ABC proves only an asymptotic version of Fermat conjecture, not the full Fermat's Last Theorem.

More: e) prove an asymptotic version of Catalan's conjecture. f) prove that there are infinitely many Wieferich primes.

I think that Omid took a mistake. part $a)$ must be : Prove Last fermat theorem for $n$ bigger than something

part a) let $K=f(\epsilon )$.suppose $x^n+y^n=z^n$ for large enough $n$. by abc Conjecture we have $f(\epsilon )(rad(xyz))^{1+\epsilon}\geq max\left \{ x^n,y^n,z^n \right \}\geq (xyz)^{n/3}$. We define $\pi (m)$ be the number of prime divisor of $m$. easy to see there exist at least one $q$ such that $q$ is prime and divides one of the $x,y,z$ and $\sqrt[\pi (x)+\pi (y)+\pi (z)]{k}\geq p_{i}^{n/3-1-\epsilon }$ . so $k\geq q^{(n/3-1-\epsilon).(\pi (x)+\pi (y)+\pi (z)) }\geq q^{(n/3-1-\epsilon )}\geq 2^{(n/3-1-\epsilon )}$but we let $n$ be large enough so we have $\log _{2}f(\epsilon )\geq \infty $ contraction. the part d is not hard by Conjecture and Geometry of Numbers but my solution is very long and I had no time for write it. I cant solve the part c can anybody help me about this part?
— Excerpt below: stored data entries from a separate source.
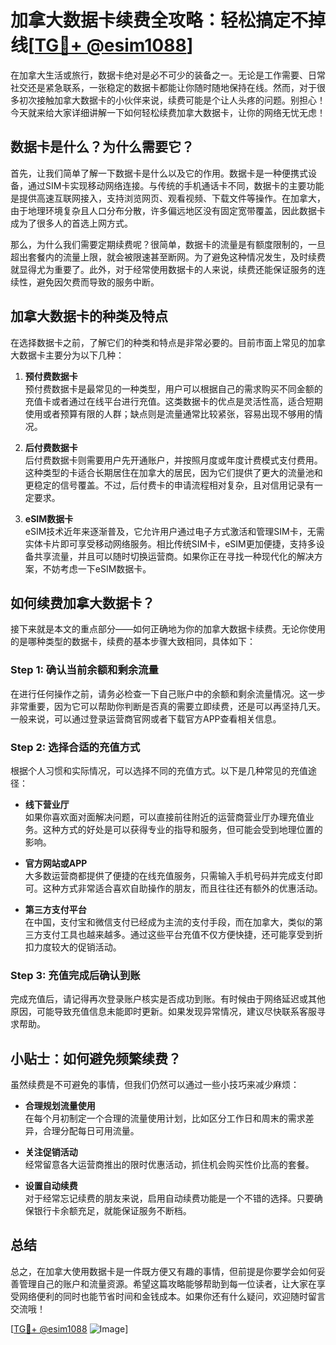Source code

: # 加拿大数据卡续费全攻略：轻松搞定不掉线[[TG💪+ @esim1088](https://t.me/s/esim1088)]

在加拿大生活或旅行，数据卡绝对是必不可少的装备之一。无论是工作需要、日常社交还是紧急联系，一张稳定的数据卡都能让你随时随地保持在线。然而，对于很多初次接触加拿大数据卡的小伙伴来说，续费可能是个让人头疼的问题。别担心！今天就来给大家详细讲解一下如何轻松续费加拿大数据卡，让你的网络无忧无虑！

## 数据卡是什么？为什么需要它？

首先，让我们简单了解一下数据卡是什么以及它的作用。数据卡是一种便携式设备，通过SIM卡实现移动网络连接。与传统的手机通话卡不同，数据卡的主要功能是提供高速互联网接入，支持浏览网页、观看视频、下载文件等操作。在加拿大，由于地理环境复杂且人口分布分散，许多偏远地区没有固定宽带覆盖，因此数据卡成为了很多人的首选上网方式。

那么，为什么我们需要定期续费呢？很简单，数据卡的流量是有额度限制的，一旦超出套餐内的流量上限，就会被限速甚至断网。为了避免这种情况发生，及时续费就显得尤为重要了。此外，对于经常使用数据卡的人来说，续费还能保证服务的连续性，避免因欠费而导致的服务中断。

## 加拿大数据卡的种类及特点

在选择数据卡之前，了解它们的种类和特点是非常必要的。目前市面上常见的加拿大数据卡主要分为以下几种：

1. **预付费数据卡**  
   预付费数据卡是最常见的一种类型，用户可以根据自己的需求购买不同金额的充值卡或者通过在线平台进行充值。这类数据卡的优点是灵活性高，适合短期使用或者预算有限的人群；缺点则是流量通常比较紧张，容易出现不够用的情况。

2. **后付费数据卡**  
   后付费数据卡则需要用户先开通账户，并按照月度或年度计费模式支付费用。这种类型的卡适合长期居住在加拿大的居民，因为它们提供了更大的流量池和更稳定的信号覆盖。不过，后付费卡的申请流程相对复杂，且对信用记录有一定要求。

3. **eSIM数据卡**  
   eSIM技术近年来逐渐普及，它允许用户通过电子方式激活和管理SIM卡，无需实体卡片即可享受移动网络服务。相比传统SIM卡，eSIM更加便捷，支持多设备共享流量，并且可以随时切换运营商。如果你正在寻找一种现代化的解决方案，不妨考虑一下eSIM数据卡。

## 如何续费加拿大数据卡？

接下来就是本文的重点部分——如何正确地为你的加拿大数据卡续费。无论你使用的是哪种类型的数据卡，续费的基本步骤大致相同，具体如下：

### Step 1: 确认当前余额和剩余流量

在进行任何操作之前，请务必检查一下自己账户中的余额和剩余流量情况。这一步非常重要，因为它可以帮助你判断是否真的需要立即续费，还是可以再坚持几天。一般来说，可以通过登录运营商官网或者下载官方APP查看相关信息。

### Step 2: 选择合适的充值方式

根据个人习惯和实际情况，可以选择不同的充值方式。以下是几种常见的充值途径：

- **线下营业厅**  
  如果你喜欢面对面解决问题，可以直接前往附近的运营商营业厅办理充值业务。这种方式的好处是可以获得专业的指导和服务，但可能会受到地理位置的影响。

- **官方网站或APP**  
  大多数运营商都提供了便捷的在线充值服务，只需输入手机号码并完成支付即可。这种方式非常适合喜欢自助操作的朋友，而且往往还有额外的优惠活动。

- **第三方支付平台**  
  在中国，支付宝和微信支付已经成为主流的支付手段，而在加拿大，类似的第三方支付工具也越来越多。通过这些平台充值不仅方便快捷，还可能享受到折扣力度较大的促销活动。

### Step 3: 充值完成后确认到账

完成充值后，请记得再次登录账户核实是否成功到账。有时候由于网络延迟或其他原因，可能导致充值信息未能即时更新。如果发现异常情况，建议尽快联系客服寻求帮助。

## 小贴士：如何避免频繁续费？

虽然续费是不可避免的事情，但我们仍然可以通过一些小技巧来减少麻烦：

- **合理规划流量使用**  
  在每个月初制定一个合理的流量使用计划，比如区分工作日和周末的需求差异，合理分配每日可用流量。

- **关注促销活动**  
  经常留意各大运营商推出的限时优惠活动，抓住机会购买性价比高的套餐。

- **设置自动续费**  
  对于经常忘记续费的朋友来说，启用自动续费功能是一个不错的选择。只要确保银行卡余额充足，就能保证服务不断档。

## 总结

总之，在加拿大使用数据卡是一件既方便又有趣的事情，但前提是你要学会如何妥善管理自己的账户和流量资源。希望这篇攻略能够帮助到每一位读者，让大家在享受网络便利的同时也能节省时间和金钱成本。如果你还有什么疑问，欢迎随时留言交流哦！

[[TG💪+ @esim1088](https://t.me/s/esim1088) ![Image](https://i.postimg.cc/4NQfJmqS/Snipaste-2025-05-13-00-14-12.png)]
Does this work? part c) First AFTSOC so there exist infinitely many $n$ s.t $n,n+1,n+2$ are strong and take $n$ sufficiently large. Note that $(n^2)+(4(n+1))=(n+2)^2$ So by abc conjecture we have: $$(n+2)^2\leq f(\epsilon)(rad((n^2 )(4n+4)((n+2)^2)))^{1+\epsilon}=f(\epsilon)(rad((n)(4n+4)(n+2)))^{1+\epsilon}$$(*) (note that by the condition non of the numbers $n,n+1,n+2$ are 2(mod 4) so $n+1$ must be a multiple of 4 thus $n,n+1,n+2$ are pairwise coprime) $n+1$ is even so $rad(4n+4)=rad(n+1)$ We know that : $rad(n)\leq \sqrt{n},rad(n+1)\leq \sqrt{n+1},rad(n+2)\leq \sqrt{n+2}$ (since $n,n+1,n+2$ are strong then) so: $$rad((n)(4n+4)(n+2))\leq ((n)(n+1)(n+2))^{\frac{1}{2}}$$(**) Now by (*) , (**) we have the following inequality which has to be tru for all positive $\epsilon$: $$(n+2)^4\leq f(\epsilon)^2((n)(n+1)(n+2))^{1+\epsilon}$$But $((n)(n+1)(n+2))^{1+\epsilon}\leq (n+2)^{3+3\epsilon}$ so finally we have: $$n+2 \leq f(\epsilon)^2(n+2)^{3\epsilon}$$but the last inequality is obviously wrong for $\epsilon=\frac{1}{4}$ and sufficiently large $n$ so we're done.